A direção é de Mark Romanek. Um diretor de documentários, mas que em 2002 dirigiu o ótimo drama Retratos de uma Obsessão (One Hour Photo) com Robin Williams. Aqui ele assume a responsabilidade de sintetizar um drama peculiar. Como é a vida de um clone consciente do seu papel? Criado para morrer? O que passa pela cabeça de alguém assim?

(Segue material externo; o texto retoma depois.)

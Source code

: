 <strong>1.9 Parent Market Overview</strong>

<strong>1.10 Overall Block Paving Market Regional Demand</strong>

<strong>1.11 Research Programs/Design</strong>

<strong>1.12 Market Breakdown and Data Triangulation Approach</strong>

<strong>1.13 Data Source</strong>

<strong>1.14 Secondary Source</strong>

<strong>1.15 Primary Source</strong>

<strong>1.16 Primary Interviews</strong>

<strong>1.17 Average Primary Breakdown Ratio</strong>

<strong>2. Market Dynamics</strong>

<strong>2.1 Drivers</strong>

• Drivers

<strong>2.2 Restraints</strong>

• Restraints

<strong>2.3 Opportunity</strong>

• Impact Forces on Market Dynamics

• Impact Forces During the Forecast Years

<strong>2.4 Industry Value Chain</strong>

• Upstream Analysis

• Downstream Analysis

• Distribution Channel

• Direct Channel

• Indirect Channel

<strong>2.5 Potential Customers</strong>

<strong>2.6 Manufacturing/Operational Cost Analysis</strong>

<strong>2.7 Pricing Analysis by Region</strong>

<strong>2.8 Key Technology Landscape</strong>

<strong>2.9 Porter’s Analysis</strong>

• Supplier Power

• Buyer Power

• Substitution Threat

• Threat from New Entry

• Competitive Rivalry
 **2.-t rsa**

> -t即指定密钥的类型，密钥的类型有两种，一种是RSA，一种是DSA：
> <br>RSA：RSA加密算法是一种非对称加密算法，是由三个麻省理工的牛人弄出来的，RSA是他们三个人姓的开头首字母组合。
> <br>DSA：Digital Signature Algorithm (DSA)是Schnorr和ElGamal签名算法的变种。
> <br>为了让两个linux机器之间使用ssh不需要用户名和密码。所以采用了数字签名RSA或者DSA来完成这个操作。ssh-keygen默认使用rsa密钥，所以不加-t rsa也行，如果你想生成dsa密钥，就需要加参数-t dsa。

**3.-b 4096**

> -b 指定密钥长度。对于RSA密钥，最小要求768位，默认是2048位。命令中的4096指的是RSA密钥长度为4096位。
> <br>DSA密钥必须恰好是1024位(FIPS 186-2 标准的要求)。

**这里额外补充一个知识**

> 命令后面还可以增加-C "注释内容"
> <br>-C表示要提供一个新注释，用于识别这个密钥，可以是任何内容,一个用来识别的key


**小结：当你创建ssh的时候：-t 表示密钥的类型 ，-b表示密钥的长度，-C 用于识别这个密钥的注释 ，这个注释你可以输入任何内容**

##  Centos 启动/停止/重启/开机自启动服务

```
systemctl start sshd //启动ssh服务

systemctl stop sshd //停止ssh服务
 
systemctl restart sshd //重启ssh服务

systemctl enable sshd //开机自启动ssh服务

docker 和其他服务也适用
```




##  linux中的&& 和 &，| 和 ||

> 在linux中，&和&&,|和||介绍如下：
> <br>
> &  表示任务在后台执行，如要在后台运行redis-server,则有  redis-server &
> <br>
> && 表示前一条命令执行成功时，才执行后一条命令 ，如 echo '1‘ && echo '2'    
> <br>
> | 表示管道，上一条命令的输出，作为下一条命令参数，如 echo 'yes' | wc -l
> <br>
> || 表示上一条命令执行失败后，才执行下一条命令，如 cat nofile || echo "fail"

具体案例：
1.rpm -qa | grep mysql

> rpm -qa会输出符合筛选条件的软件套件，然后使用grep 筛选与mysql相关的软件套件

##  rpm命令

O problema é que Romanek se perde dentro dessa premissa para se focar na amizade e no "triângulo amoroso" entre os três amigos. Um drama fantasiado de ficção científica, lembra? As informações são dadas aos poucos, o que seria bom se as revelações tivessem algum impacto na história, mas não. nada parece importar muito. O imenso tempo dedicado a construção dos personagens no primeiro ato é praticamente jogado fora depois que eles passam para sua fase adulta, já que nenhum dos traços são relevantes para o restante da trama.
Pra completar, ele introduz uma premissa no filme que soa absurda na primeira vez que você ouve, mas que ele insiste em apoiar todo o seu valor dramático nesse pilar, que acaba desmoronando sem causar espanto nem choque nenhum, já que era uma idéia imbecil desde o início. É um filme que tem dificuldades em te levar pra dentro dele. É fácil identificar os dramas e os conflitos. Difícil é se importar com eles.

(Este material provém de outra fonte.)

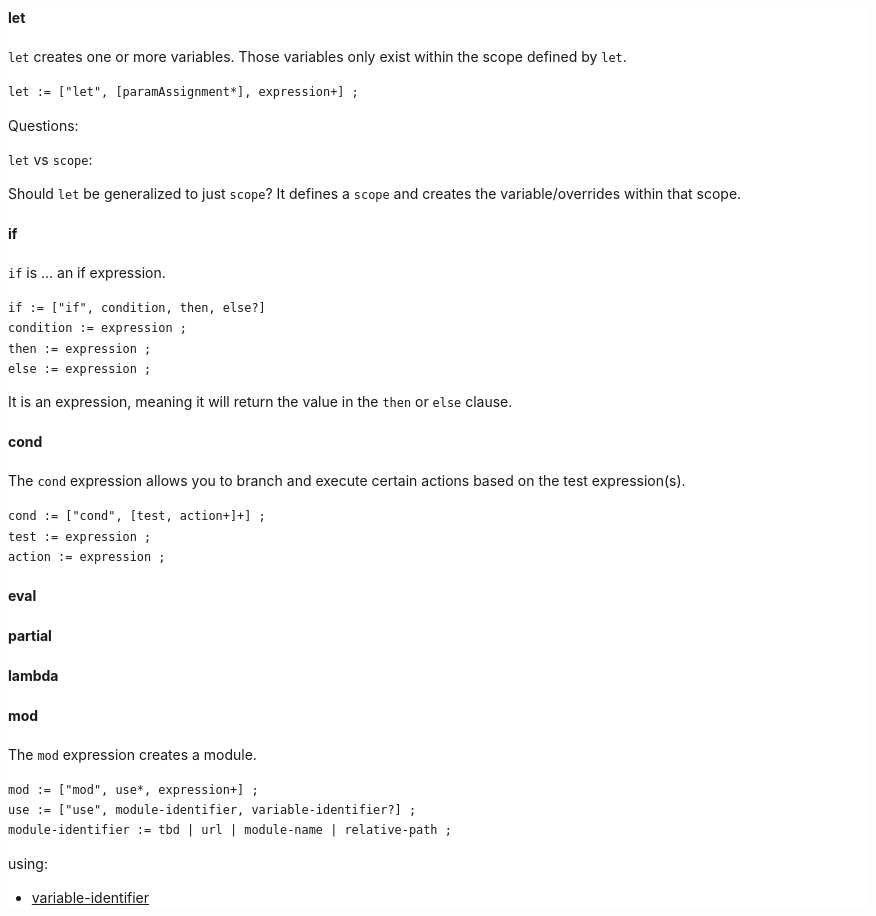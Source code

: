 #### let

`let` creates one or more variables.
Those variables only exist within the scope defined by `let`.

```ebnf
let := ["let", [paramAssignment*], expression+] ;
```

Questions:

`let` vs `scope`:

Should `let` be generalized to just `scope`?
It defines a `scope` and creates the variable/overrides within that scope.

#### if

`if` is ... an if expression.

```ebnf
if := ["if", condition, then, else?]
condition := expression ;
then := expression ;
else := expression ;
```

It is an expression, meaning it will return the value in the `then` or `else` clause.

#### cond

The `cond` expression allows you to branch and execute certain actions based on the test expression(s).

```ebnf
cond := ["cond", [test, action+]+] ;
test := expression ;
action := expression ;
```

#### eval

#### partial

#### lambda

#### mod

The `mod` expression creates a module.

```ebnf
mod := ["mod", use*, expression+] ;
use := ["use", module-identifier, variable-identifier?] ;
module-identifier := tbd | url | module-name | relative-path ;
```

using:

- [variable-identifier](#variable)

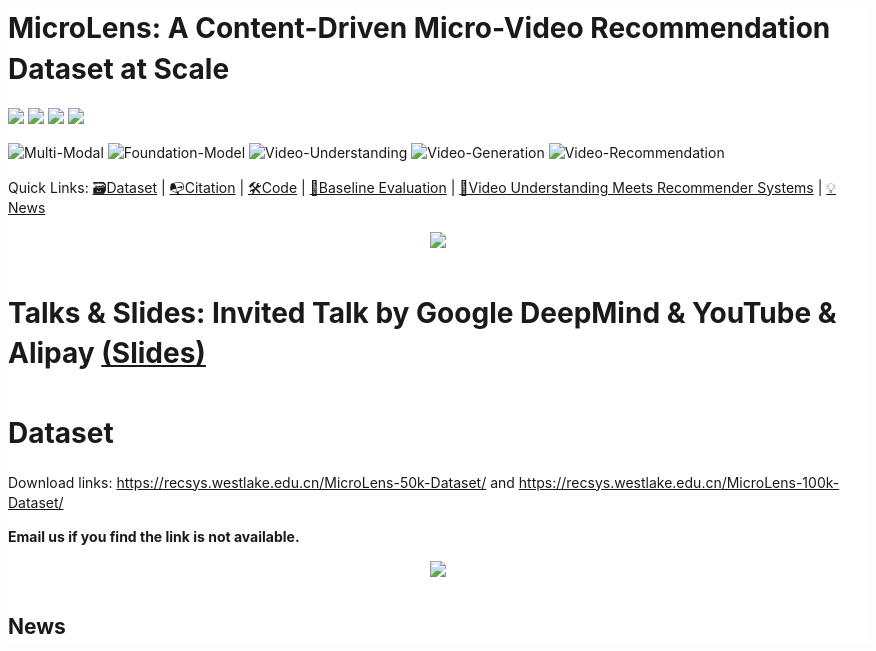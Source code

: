 # MicroLens: A Content-Driven Micro-Video Recommendation Dataset at Scale

<a href="https://arxiv.org/pdf/2309.15379.pdf" alt="paper"><img src="https://img.shields.io/badge/ArXiv-2309.06789-FAA41F.svg?style=flat" /></a>
<a href="https://github.com/westlake-repl/MicroLens/blob/master/MicroLens_DeepMind_Talk.pdf" alt="Talk"><img src="https://img.shields.io/badge/Talk-DeepMind-orange" /></a> 
<a href="https://medium.com/@lifengyi_6964/building-a-large-scale-short-video-recommendation-dataset-and-benchmark-06e744746555" alt="blog"><img src="https://img.shields.io/badge/Blog-Medium-purple" /></a> 
<a href="https://zhuanlan.zhihu.com/p/675213913" alt="zhihu"><img src="https://img.shields.io/badge/Zhihu-知乎-blue" /></a> 
 
![Multi-Modal](https://img.shields.io/badge/Task-Multi--Modal-red) 
![Foundation-Model](https://img.shields.io/badge/Task-Foundation--Model-red) 
![Video-Understanding](https://img.shields.io/badge/Task-Video--Understanding-red) 
![Video-Generation](https://img.shields.io/badge/Task-Video--Generation-red) 
![Video-Recommendation](https://img.shields.io/badge/Task-Video--Recommendation-red) 

Quick Links: [🗃️Dataset](#Dataset) |
[📭Citation](#Citation) |
[🛠️Code](#Code) |
[🚀Baseline Evaluation](#Baseline_Evaluation) |
[🤗Video Understanding Meets Recommender Systems](#Video_Understanding_Meets_Recommender_Systems) |
[💡News](#News)

<p align="center" width="100%">
  <img src='https://camo.githubusercontent.com/ace7effc2b35cda2c66d5952869af563e851f89e5e1af029cfc9f69c7bebe78d/68747470733a2f2f692e696d6775722e636f6d2f77617856496d762e706e67' width="100%">
</p>





# Talks & Slides: Invited Talk by Google DeepMind & YouTube & Alipay [(Slides)](https://github.com/westlake-repl/MicroLens/blob/master/MicroLens_DeepMind_Talk.pdf)

# Dataset

Download links: https://recsys.westlake.edu.cn/MicroLens-50k-Dataset/ and https://recsys.westlake.edu.cn/MicroLens-100k-Dataset/

**Email us if you find the link is not available.**

<div align=center><img src="https://github.com/westlake-repl/MicroLens/blob/master/Results/dataset.png"/></div>



## News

Pra compensar as falhas de roteiro, o filme é lindamente fotografado. Assistí-lo em Blu-Ray é de uma satisfação visual absurda. O Diretor de Fotografia Adam Kimmel (Capote) faz um trabalho fenomenal junto com o Design de produção. O filme é lindo, bem fotografado e bem dirigido. A idéia é interessantíssima, mas o texto é bobo e fraco. Para saber se a culpa é do roteirista Alex Garland (Etermínio, A Praia) só lendo o livro original de mesmo título pra ver se a história se salva. Eu confesso que mesmo não gostando do filme, ele me atiçou a curiosidade para ler o livro, que eu tenho certeza que deve ser melhor. Vamos ver. Avisarei quando terminar de ler.

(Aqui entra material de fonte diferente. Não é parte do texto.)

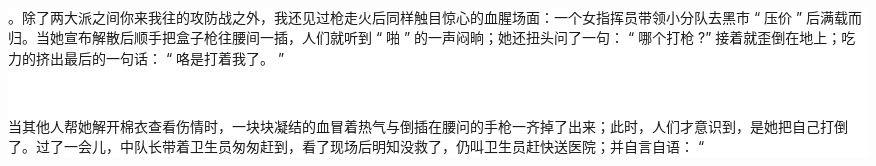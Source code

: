   </span>
  <span class="s1">
   。除了两大派之间你来我往的攻防战之外，我还见过枪走火后同样触目惊心的血腥场面：一个女指挥员带领小分队去黑市
  </span>
  <span class="s2">
   “
  </span>
  <span class="s1">
   压价
  </span>
  <span class="s2">
   ”
  </span>
  <span class="s1">
   后满载而归。当她宣布解散后顺手把盒子枪往腰间一插，人们就听到
  </span>
  <span class="s2">
   “
  </span>
  <span class="s1">
   啪
  </span>
  <span class="s2">
   ”
  </span>
  <span class="s1">
   的一声闷晌；她还扭头问了一句：
  </span>
  <span class="s2">
   “
  </span>
  <span class="s1">
   哪个打枪
  </span>
  <span class="s2">
   ?”
  </span>
  <span class="s1">
   接着就歪倒在地上；吃力的挤出最后的一句话：
  </span>
  <span class="s2">
   “
  </span>
  <span class="s1">
   咯是打着我了。
  </span>
  <span class="s2">
   ”
  </span>
 </p>
 <p class="p1">
  <span class="s1">
  </span>
  <br/>
 </p>
 <p class="p2">
  <span class="s1">
   当其他人帮她解开棉衣查看伤情时，一块块凝结的血冒着热气与倒插在腰问的手枪一齐掉了出来；此时，人们才意识到，是她把自己打倒了。过了一会儿，中队长带着卫生员匆匆赶到，看了现场后明知没救了，仍叫卫生员赶快送医院；并自言自语：
  </span>
  <span class="s2">
   “
  </span>
  <span class="s1">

Bom. como uma obra audiovisual, esta é menos "audio" e mais "visual". A impressão que eu tive é que o filme é uma tentativa desesperada de tentar arrancar indicações para o Oscar. Transformou em objetivo o que deveria ser uma consequência e errou feio. Deixe passando de fundo enquanto estiver conversando com seus amigos e aprecie a fotografia que salta aos olhos em determinados momentos.